In this appeal, Plaintiff argues that summary judgment in favor of Defendants was not appropriate as genuine issues of material fact exist regarding the existence of a hidden defect located on the bottom of the chair at issue (hereinafter “the accident chair”). Plaintiff contends that the accident chair and other similar chairs (hereinafter “exemplar chairs”) which were located in the Chabill’s waiting room contained defects which were not hidden. Since the defects were not hidden, Plaintiff argues that Chabill’s owed a legal duty to its customers to inspect the bottoms of their chairs for defects. Plaintiff also contends that La.Civ.Code art. 2317.1 and the doctrine of res ipsa loquitur are applicable and render Chabill’s liable for his injuries.
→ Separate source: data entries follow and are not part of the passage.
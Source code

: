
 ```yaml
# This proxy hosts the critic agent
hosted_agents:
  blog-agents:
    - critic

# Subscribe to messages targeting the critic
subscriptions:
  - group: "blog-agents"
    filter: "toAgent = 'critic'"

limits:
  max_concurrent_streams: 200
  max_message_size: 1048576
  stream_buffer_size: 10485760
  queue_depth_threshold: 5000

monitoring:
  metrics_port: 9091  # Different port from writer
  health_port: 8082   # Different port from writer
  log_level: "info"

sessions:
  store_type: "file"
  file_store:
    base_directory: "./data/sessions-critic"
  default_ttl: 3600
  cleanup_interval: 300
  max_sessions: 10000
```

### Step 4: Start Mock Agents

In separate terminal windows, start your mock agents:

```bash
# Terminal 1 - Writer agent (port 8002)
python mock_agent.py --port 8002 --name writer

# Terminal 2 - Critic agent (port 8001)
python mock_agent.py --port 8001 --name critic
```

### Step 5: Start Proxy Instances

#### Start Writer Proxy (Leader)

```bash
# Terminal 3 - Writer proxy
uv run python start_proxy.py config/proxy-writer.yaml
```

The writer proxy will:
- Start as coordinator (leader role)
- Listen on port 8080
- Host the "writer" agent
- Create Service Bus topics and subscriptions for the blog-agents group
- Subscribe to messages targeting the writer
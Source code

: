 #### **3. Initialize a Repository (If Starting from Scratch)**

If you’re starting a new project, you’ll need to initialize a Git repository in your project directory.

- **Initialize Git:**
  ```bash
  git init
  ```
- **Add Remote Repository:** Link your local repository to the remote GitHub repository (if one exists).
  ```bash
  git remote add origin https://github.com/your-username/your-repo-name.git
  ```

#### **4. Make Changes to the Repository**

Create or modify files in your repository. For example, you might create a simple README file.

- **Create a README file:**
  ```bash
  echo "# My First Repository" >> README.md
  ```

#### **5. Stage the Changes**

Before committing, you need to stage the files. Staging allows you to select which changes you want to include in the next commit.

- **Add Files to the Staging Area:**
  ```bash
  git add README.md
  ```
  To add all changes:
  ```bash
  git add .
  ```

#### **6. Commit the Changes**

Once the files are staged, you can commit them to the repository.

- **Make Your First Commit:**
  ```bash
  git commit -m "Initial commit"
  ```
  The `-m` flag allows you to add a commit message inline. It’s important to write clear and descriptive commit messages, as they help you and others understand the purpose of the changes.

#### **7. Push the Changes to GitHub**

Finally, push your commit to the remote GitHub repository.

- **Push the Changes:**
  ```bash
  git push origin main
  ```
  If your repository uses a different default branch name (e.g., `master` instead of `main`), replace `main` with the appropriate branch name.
In opposition, Chabill’s argues that the evidence produced by both Plaintiffs and Defendants’ experts proves the existence of hidden defects in the accident chair. Given the existence of the hidden defects and the evidence allegedly establishing that the accident chair and exemplar chairs were otherwise stable, Chabill’s contends that it did not owe a legal duty to its customers to inspect the bottoms of their chairs for hidden defects. Chabill’s further opposes Plaintiff’s argument regarding the applicability of La.Civ.Code art.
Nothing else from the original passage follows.